Mitigating Clonal Variation in Recombinant Mammalian Cell Lines

• Published in: Trends in biotechnology (Regular ed.) Vol. 37; no. 9; pp. 931 - 942
• Main Authors: Lee, Jae Seong, Kildegaard, Helene Faustrup, Lewis, Nathan E., Lee, Gyun Min
• Format: Journal Article
• Language: English
• Published: England Elsevier Ltd 01.09.2019; Elsevier Limited
• Subjects: Biotechnology; Cell culture; Cell cycle; cell line development; Cell lines; clonal variation; Cloning; Efficiency; Engineering; Epigenetics; Gene amplification; Gene expression; Genome editing; Genomes; Heterogeneity; Integration; Mammals; Noise; Phenotypes; Post-translation; Predictive control; Primary production; Proteins; rational cell engineering; transgene integration; Variation; cell line development; clonal variation; rational cell engineering; transgene integration
• ISSN: 0167-7799; 1879-3096
• DOI: 10.1016/j.tibtech.2019.02.007

Mammalian expression platforms are primary production systems for therapeutic proteins that require complex post-translational modifications.

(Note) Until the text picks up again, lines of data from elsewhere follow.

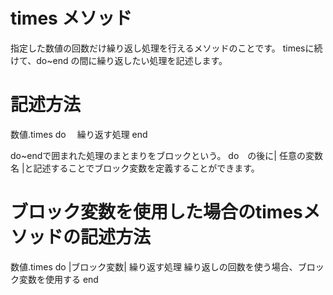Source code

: # times メソッド
指定した数値の回数だけ繰り返し処理を行えるメソッドのことです。
timesに続けて、do~end の間に繰り返したい処理を記述します。
# 記述方法
数値.times do
  　繰り返す処理
end

do~endで囲まれた処理のまとまりをブロックという。
do　の後に| 任意の変数名 |と記述することでブロック変数を定義することができます。
# ブロック変数を使用した場合のtimesメソッドの記述方法
数値.times do |ブロック変数|
  繰り返す処理
  繰り返しの回数を使う場合、ブロック変数を使用する
end  
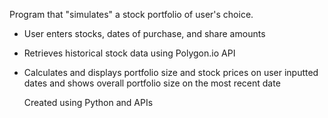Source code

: Program that "simulates" a stock portfolio of user's choice.
- User enters stocks, dates of purchase, and share amounts
- Retrieves historical stock data using Polygon.io API
- Calculates and displays portfolio size and stock prices on user inputted dates and shows overall portfolio size on the most recent date

  Created using Python and APIs
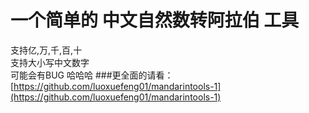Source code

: # 一个简单的 中文自然数转阿拉伯 工具 
支持亿,万,千,百,十  
支持大小写中文数字  
可能会有BUG 哈哈哈 
###更全面的请看：
[https://github.com/luoxuefeng01/mandarintools-1](https://github.com/luoxuefeng01/mandarintools-1)
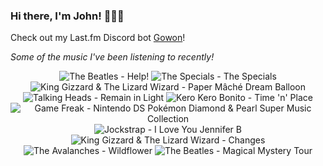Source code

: ### Hi there, I'm John! 🏄🏻‍♂️

Check out my Last.fm Discord bot [Gowon](http://gowon.ca)!

_Some of the music I've been listening to recently!_


<!-- lastfm -->
<p align="center"><img src="https://lastfm.freetls.fastly.net/i/u/64s/3e78eb567c474d2f817e49f4341c1033.png" title="The Beatles - Help!"> <img src="https://lastfm.freetls.fastly.net/i/u/64s/d6272ca429a54c4fa91001dd59db2af9.jpg" title="The Specials - The Specials"> <img src="https://lastfm.freetls.fastly.net/i/u/64s/01f1473699731aa381aad240d6446b96.jpg" title="King Gizzard & The Lizard Wizard - Paper Mâché Dream Balloon"> <img src="https://lastfm.freetls.fastly.net/i/u/64s/01b1ed18eeb91c8982b242f8fd7ef61a.png" title="Talking Heads - Remain in Light"> <img src="https://lastfm.freetls.fastly.net/i/u/64s/e873ef3caa501f6270b17c952e5d547f.jpg" title="Kero Kero Bonito - Time 'n' Place"> <img src="https://lastfm.freetls.fastly.net/i/u/64s/960e7faf43f6b3260bba915975671dfa.png" title="Game Freak - Nintendo DS Pokémon Diamond & Pearl Super Music Collection"> <img src="https://lastfm.freetls.fastly.net/i/u/64s/9e3123c042fb257fe1851e25400203af.png" title="Jockstrap - I Love You Jennifer B"> <img src="https://lastfm.freetls.fastly.net/i/u/64s/39b69b478727d14143bec2207f0b9ac5.jpg" title="King Gizzard & The Lizard Wizard - Changes"> <img src="https://lastfm.freetls.fastly.net/i/u/64s/79f7b18fab9b9298b93b31296dfb9b09.jpg" title="The Avalanches - Wildflower"> <img src="https://lastfm.freetls.fastly.net/i/u/64s/e1d5c567052442288451e47c647f2d56.png" title="The Beatles - Magical Mystery Tour"> </p>
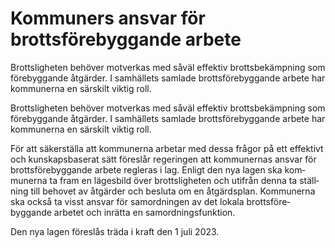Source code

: # Kommuners ansvar för brottsförebyggande arbete

Brottsligheten behöver mot­verkas med såväl effektiv brotts­bekämp­ning som före­byggande åtgärder. I sam­hällets samlade brotts­före­byggande arbete har kom­munerna en särskilt viktig roll.

Brottsligheten behöver mot­verkas med såväl effektiv brotts­bekämp­ning som före­byggande åtgärder. I sam­hällets samlade brotts­före­byggande arbete har kom­munerna en särskilt viktig roll.

För att säkerställa att kom­munerna arbetar med dessa frågor på ett effektivt och kunskaps­baserat sätt före­slår regeringen att kom­munernas ansvar för brotts­före­byggande arbete regleras i lag. Enligt den nya lagen ska kom­munerna ta fram en läges­bild över brotts­ligheten och utifrån denna ta ställ­ning till behovet av åtgärder och besluta om en åtgärds­plan. Kom­munerna ska också ta visst ansvar för sam­ordningen av det lokala brotts­före­byggande arbetet och inrätta en sam­ordnings­funktion.

Den nya lagen föreslås träda i kraft den 1 juli 2023.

Current processes used for developing recombinant mammalian cell lines generate clonal cell lines with high phenotypic heterogeneity, which has puzzled researchers that use mammalian cell culture systems for a long time. Advances in mammalian genome-editing technologies and systems biotechnology have shed light on clonal variation and enabled rational cell engineering in a targeted manner. We propose a new approach for a next-generation cell line development platform that can minimize clonal variation. Combined with the knowledge-based selection of ideal integration sites and engineering targets, targeted integration-based cell line development will allow tailored control of recombinant gene expression with predicted phenotypes. Recombinant mammalian cell line development is a critical step in the current manufacturing process for large-scale production of therapeutic proteins. The current process of cell line development using random transgene integration induces high phenotypic heterogeneity among recombinant clones, thus limiting predictive value, process streamlining, and cost-effectiveness in biopharmaceutical drug discovery and development. Recent advances in genome-editing technologies and systems biology approaches offer new insight into cell line development to minimize clonal variation. Targeted engineering strategies, combined with engineering target/integration site discovery based on multiomics data sets and in silico models, have the potential to streamline the process of cell line development with highly predictable gene expression among recombinant clones.